Petroc is a further education (FE) and Higher Education (HE) college in Devon, England, with a catchment area covering more than . It also has the largest A-level sixth form in North Devon. The college serves up to 11,000 students each year, on a wide range of full and part-time courses (from entry level to higher education in partnership with Plymouth University), including distance learning and work-based training.
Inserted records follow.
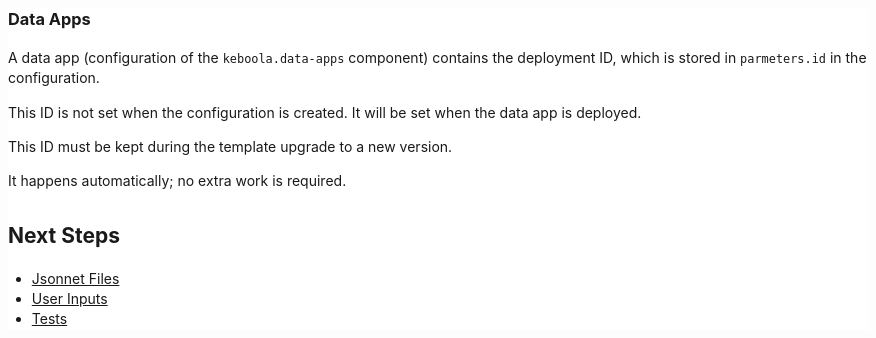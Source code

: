 ### Data Apps

A data app (configuration of the `keboola.data-apps` component) contains the deployment ID, 
which is stored in `parmeters.id` in the configuration.

This ID is not set when the configuration is created. 
It will be set when the data app is deployed.

This ID must be kept during the template upgrade to a new version. 

It happens automatically; no extra work is required.

## Next Steps
- [Jsonnet Files](/cli/templates/structure/jsonnet-files/)
- [User Inputs](/cli/templates/structure/inputs/)
- [Tests](/cli/templates/tests/)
Petroc was formerly North Devon College and East Devon College. The institutions merged on 1 August 2008. North Devon College was the nominal survivor of the merger, however that name was deemed unsuitable for the merged college due to its expanded catchment area. The merged college was renamed Petroc in 2009. The college is named after St Petroc, a saint with numerous dedications throughout Devon and the patron saint of the Devon flag.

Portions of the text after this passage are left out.